Seguir viviendo de forma cotidiana, normal, en los mismos sitios y con las mismas costumbres era en muchos casos la forma más digna de resistir ante ese fascismo que iba aparejado a la violencia de ETA y que solían ejercer quienes celebraban el tiro en la nuca.
Por eso la violencia rompe tantos lazos, porque su acción embrutece a quienes la defienden y en ese camino arrasa, o trata de arrasar, con cuestiones elementales.
Hace muy poco fui a visitar la exposición del Centro Memorial de las víctimas del terrorismo en Vitoria y salí impactado. La pregunta ¿dónde estaba yo? se coloca como un aguijón en lo más profundo. Nadie dijo que recordar fuera fácil. ¿Cómo pudimos ser tan solidarios con mil causas y tan ciegos hacia el dolor y el miedo que estaban viviendo cientos de nuestros vecinos y vecinas? El espejo, ese testigo de nuestra insensibilidad.
Los atentados más conocidos, como el de Miguel Ángel Blanco, generan una experiencia memorable que es importante para el futuro. Porque hace posible, y facilita, una revisión personal del pasado. Y esa es una de las primeras condiciones para romper la inercia de la violencia y la intolerancia en la que hemos vivido.

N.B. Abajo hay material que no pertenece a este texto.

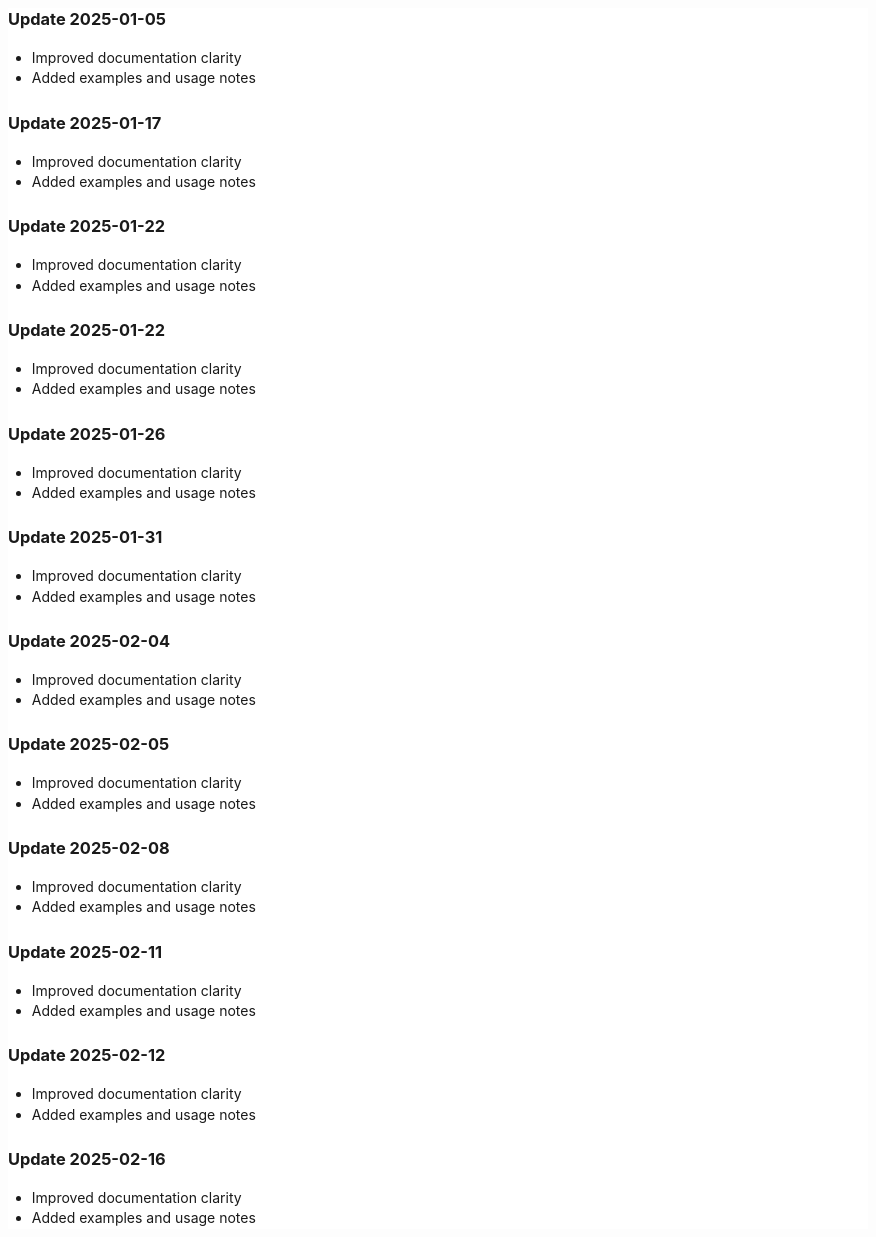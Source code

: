 ### Update 2025-01-05
- Improved documentation clarity
- Added examples and usage notes

### Update 2025-01-17
- Improved documentation clarity
- Added examples and usage notes

### Update 2025-01-22
- Improved documentation clarity
- Added examples and usage notes

### Update 2025-01-22
- Improved documentation clarity
- Added examples and usage notes

### Update 2025-01-26
- Improved documentation clarity
- Added examples and usage notes

### Update 2025-01-31
- Improved documentation clarity
- Added examples and usage notes

### Update 2025-02-04
- Improved documentation clarity
- Added examples and usage notes

### Update 2025-02-05
- Improved documentation clarity
- Added examples and usage notes

### Update 2025-02-08
- Improved documentation clarity
- Added examples and usage notes

### Update 2025-02-11
- Improved documentation clarity
- Added examples and usage notes

### Update 2025-02-12
- Improved documentation clarity
- Added examples and usage notes

### Update 2025-02-16
- Improved documentation clarity
- Added examples and usage notes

Pero antes o después de esas grandes fechas existieron microrresistencias que a menudo pasaron desapercibidas y que merecen ser contadas. Ese mismo verano de 1997, Alfredo García, alcalde socialista de Ansoain y militante antifranquista recibió una camiseta con manchas de sangre. Casi a la vez aparecía una pintada en su casa con la frase Alfredo tú serás el próximo. A Joaquín Pascal, que militó clandestinamente en el PCE y después fue concejal del PSN en Pamplona, le exigieron por carta ese agosto que se fuera de Euskal Herria si no quería que tomaran contra él “medidas por nadie deseadas”.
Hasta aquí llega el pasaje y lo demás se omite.